Bu hafta Hindistan, Pakistan, Gürcistan yok efendim. Bu sefer de egzantrik ülkeler yerine son zamanlarda yaşadığım biraz marjinal, bir o kadar orijinal ruh halimi keşfedeceksiniz. Allah sabır versin… Hem köşe benim köşem değil mi, ister köşe yastığı yapar, yaya yaya buraları dolaşırım; ister köşe kapmaca oynarım. Haftalardır Küba senin, Hindistan benim, daldan dala mutlu mesut hikayelerimi paylaştım. Ama benim de derdim, sıkıntılarım yok mu? Haşa, hatasız kul olmadığı gibi, dertsiz kul da olmuyor maalesef… Son günlerde hayatımın gün geçtikçe daha iyiye gideceğini düşünmeye çalıştım. Her sabah uyandığımda daha iyisi, daha hayırlısı için temennilerde bulundum.

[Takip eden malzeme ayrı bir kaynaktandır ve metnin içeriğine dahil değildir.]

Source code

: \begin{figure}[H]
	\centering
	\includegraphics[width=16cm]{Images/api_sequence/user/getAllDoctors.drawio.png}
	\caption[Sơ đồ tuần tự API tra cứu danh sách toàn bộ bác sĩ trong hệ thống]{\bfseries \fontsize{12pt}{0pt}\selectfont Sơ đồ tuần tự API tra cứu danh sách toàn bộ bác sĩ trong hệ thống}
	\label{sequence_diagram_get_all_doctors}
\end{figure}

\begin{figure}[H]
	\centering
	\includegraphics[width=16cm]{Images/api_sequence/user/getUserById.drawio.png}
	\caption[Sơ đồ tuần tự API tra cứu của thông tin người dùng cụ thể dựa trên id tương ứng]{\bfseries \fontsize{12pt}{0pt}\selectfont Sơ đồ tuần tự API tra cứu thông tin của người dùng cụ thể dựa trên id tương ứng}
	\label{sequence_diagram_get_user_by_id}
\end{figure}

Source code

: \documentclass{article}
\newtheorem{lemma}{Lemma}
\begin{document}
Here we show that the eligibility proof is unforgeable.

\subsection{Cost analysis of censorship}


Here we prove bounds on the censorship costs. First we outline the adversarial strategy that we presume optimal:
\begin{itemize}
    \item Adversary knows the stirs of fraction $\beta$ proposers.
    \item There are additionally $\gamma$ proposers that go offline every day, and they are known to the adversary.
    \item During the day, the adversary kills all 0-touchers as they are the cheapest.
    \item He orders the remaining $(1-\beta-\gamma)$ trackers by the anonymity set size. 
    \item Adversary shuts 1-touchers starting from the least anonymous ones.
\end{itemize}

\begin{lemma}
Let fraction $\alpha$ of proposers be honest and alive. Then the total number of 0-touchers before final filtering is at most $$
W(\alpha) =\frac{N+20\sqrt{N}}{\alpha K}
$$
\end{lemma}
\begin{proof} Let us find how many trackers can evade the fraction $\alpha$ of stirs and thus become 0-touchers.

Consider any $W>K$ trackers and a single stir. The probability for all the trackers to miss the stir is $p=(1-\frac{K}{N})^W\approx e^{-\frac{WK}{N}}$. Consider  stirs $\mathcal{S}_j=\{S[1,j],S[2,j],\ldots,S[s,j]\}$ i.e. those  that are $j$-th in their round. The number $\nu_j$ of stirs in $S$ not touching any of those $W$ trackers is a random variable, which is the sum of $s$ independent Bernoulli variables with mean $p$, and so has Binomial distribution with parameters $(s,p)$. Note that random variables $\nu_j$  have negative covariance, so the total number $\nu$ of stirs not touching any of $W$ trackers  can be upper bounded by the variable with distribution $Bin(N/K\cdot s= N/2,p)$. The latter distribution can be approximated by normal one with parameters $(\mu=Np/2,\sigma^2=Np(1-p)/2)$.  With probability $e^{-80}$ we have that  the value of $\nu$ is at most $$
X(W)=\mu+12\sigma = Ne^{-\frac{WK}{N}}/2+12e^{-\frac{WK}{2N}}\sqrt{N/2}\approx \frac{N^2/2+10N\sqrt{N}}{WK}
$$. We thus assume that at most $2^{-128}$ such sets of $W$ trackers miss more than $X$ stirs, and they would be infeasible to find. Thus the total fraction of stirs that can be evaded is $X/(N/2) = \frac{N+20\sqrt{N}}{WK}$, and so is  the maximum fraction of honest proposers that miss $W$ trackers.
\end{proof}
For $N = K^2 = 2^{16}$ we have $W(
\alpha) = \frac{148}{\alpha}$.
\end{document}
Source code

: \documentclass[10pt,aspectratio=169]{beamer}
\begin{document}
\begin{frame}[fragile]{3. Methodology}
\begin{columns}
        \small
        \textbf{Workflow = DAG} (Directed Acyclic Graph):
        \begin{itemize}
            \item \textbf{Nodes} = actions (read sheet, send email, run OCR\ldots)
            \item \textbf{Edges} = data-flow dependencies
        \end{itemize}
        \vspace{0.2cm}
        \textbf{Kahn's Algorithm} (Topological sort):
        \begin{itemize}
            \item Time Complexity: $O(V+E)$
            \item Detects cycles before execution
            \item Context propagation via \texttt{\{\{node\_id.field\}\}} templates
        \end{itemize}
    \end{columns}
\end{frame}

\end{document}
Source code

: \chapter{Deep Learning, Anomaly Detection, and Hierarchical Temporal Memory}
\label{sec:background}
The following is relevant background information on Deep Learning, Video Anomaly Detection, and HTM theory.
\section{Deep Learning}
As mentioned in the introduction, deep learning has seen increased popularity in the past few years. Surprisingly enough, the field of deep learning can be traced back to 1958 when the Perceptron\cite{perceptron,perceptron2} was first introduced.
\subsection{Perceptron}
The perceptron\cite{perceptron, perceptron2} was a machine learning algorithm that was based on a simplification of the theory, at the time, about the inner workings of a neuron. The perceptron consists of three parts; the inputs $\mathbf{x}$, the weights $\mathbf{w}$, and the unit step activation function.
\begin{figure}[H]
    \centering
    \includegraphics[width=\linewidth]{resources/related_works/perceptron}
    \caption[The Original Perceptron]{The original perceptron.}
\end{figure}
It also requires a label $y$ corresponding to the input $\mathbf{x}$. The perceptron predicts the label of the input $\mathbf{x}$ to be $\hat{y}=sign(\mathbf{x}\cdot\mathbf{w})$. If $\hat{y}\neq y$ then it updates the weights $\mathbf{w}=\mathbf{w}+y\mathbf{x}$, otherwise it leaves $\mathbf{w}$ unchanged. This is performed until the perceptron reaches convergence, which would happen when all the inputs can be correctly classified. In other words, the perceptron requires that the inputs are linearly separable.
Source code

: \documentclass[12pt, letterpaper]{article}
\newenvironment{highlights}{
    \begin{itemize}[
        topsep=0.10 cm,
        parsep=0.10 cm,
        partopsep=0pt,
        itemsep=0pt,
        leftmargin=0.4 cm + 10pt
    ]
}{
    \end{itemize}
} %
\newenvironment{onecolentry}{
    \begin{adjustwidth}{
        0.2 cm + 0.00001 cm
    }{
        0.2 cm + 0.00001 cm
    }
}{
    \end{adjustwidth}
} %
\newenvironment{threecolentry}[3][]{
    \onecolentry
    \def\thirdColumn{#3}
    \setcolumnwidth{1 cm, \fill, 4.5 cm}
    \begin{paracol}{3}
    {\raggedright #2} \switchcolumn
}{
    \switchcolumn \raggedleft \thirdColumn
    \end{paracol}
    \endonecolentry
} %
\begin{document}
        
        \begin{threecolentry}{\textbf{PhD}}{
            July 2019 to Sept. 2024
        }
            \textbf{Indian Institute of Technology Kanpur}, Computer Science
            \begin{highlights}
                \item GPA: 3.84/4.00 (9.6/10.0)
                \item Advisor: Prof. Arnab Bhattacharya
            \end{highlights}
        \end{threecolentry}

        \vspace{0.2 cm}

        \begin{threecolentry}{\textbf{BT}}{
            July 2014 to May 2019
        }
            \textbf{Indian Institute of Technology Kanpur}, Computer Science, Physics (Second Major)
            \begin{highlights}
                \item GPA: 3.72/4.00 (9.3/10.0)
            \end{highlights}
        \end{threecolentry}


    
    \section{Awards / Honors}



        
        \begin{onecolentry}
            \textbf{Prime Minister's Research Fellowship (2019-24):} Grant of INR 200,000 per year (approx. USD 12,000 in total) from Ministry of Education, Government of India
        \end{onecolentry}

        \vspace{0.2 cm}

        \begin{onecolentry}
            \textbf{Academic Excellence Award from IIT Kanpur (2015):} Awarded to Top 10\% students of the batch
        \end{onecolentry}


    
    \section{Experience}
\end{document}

Neymiş efendim; evrene pozitif düşünce gönder, pozitif bir takım hareketler kucağına düşsün. İşte pek de öyle olamayabiliyormuş, ama yine de pozitif düşünceyi mümkün olduğunca elden bırakmamak gerekiyor galiba. Özellikle son birkaç gündür, Dokunmayın Şaban’ıma tadında, pazartesi sabahı modundan hallice, “yaklaşmayın, çizerim” segmentinde dolaşıyorum etrafta. Hayat; gerçekten onun evinde bir misafir olduğunu hissettiriyor bazen insana. Ne de olsa çoğu zaman umduğumuzdan ziyade bulduğumuzu yemek durumunda kalıyoruz. Evdeki hesap çarşıya uymayabiliyor yeri gelince. Biraz daha özlü söz kullanayım mı?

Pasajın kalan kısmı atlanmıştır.